The result should be the lines from the one holding "# \- Fil: autosplit-20250904-173230.md" to the final line of the records, retyped exactly.

Start of EXERCISE DATA

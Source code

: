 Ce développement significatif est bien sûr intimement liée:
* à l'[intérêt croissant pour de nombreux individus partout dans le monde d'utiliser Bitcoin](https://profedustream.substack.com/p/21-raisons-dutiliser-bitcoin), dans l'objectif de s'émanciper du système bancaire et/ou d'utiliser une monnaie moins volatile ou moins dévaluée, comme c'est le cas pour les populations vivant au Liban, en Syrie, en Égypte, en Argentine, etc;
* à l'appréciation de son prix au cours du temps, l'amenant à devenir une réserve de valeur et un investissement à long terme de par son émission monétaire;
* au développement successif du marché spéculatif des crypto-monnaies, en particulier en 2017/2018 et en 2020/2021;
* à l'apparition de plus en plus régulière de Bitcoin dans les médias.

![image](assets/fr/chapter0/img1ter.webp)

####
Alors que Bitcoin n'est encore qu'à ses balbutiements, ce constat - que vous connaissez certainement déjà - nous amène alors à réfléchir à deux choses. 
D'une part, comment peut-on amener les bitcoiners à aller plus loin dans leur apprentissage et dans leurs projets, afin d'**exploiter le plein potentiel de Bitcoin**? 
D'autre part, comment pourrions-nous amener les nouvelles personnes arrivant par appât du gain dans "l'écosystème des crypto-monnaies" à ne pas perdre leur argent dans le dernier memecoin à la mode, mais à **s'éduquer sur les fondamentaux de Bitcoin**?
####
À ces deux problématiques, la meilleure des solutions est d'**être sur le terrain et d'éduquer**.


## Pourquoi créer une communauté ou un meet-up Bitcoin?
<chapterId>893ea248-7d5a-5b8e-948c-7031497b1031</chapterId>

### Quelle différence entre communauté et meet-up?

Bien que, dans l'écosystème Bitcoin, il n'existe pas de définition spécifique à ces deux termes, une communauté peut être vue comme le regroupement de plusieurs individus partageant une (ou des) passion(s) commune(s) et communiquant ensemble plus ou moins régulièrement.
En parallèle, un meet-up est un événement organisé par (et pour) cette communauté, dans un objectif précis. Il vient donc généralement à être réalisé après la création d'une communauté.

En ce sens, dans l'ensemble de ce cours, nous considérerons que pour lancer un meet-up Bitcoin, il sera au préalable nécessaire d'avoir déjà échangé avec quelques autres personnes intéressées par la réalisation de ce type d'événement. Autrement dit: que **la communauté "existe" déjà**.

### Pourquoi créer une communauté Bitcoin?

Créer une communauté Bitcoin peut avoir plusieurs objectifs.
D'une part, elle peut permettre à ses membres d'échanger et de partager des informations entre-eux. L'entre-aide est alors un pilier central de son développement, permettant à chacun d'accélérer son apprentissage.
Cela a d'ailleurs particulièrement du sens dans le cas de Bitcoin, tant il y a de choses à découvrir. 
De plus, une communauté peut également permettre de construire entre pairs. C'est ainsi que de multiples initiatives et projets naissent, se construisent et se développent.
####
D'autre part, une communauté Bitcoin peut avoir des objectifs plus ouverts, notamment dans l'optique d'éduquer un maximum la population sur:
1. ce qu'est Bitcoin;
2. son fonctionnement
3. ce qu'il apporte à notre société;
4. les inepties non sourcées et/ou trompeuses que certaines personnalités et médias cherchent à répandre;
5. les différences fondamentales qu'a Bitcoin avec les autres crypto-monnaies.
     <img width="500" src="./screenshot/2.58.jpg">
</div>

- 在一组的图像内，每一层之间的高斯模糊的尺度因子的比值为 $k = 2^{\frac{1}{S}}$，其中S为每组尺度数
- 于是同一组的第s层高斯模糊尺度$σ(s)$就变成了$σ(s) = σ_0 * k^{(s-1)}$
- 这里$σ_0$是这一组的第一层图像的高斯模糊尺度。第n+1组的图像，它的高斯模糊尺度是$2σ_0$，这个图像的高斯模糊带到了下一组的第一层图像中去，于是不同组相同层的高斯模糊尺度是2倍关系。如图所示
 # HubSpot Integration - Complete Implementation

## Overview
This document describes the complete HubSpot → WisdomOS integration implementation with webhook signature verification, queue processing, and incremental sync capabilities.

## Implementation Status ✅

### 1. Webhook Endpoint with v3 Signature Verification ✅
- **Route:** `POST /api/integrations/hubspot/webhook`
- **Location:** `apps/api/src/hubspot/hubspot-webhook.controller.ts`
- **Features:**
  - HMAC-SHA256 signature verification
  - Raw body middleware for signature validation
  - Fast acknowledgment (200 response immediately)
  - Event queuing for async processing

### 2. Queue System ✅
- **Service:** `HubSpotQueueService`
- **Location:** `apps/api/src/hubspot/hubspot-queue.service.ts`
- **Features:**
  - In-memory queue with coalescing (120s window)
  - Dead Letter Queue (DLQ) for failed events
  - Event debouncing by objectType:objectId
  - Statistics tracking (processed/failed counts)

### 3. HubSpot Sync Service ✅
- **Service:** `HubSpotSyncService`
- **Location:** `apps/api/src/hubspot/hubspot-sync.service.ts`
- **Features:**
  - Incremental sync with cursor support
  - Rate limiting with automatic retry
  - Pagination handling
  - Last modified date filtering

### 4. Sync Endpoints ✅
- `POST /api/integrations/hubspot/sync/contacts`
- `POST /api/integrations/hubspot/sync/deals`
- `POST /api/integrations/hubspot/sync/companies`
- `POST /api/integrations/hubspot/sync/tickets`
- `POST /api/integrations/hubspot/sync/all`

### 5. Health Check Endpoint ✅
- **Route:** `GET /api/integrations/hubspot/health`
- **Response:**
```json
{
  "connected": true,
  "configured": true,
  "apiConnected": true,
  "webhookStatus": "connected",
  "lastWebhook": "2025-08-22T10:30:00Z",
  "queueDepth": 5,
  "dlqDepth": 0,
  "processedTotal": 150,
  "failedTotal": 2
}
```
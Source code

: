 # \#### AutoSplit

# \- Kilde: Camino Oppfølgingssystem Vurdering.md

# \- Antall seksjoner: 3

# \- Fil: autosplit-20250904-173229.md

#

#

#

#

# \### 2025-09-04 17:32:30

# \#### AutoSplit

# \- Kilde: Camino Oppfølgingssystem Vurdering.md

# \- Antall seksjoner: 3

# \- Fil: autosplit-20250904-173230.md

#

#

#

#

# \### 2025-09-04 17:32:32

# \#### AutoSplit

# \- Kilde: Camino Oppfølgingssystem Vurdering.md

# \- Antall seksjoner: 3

End of EXERCISE DATA

EXERCISE RESULT>
# \- Fil: autosplit-20250904-173230.md

#

#

#

#

# \### 2025-09-04 17:32:32

# \#### AutoSplit

# \- Kilde: Camino Oppfølgingssystem Vurdering.md

# \- Antall seksjoner: 3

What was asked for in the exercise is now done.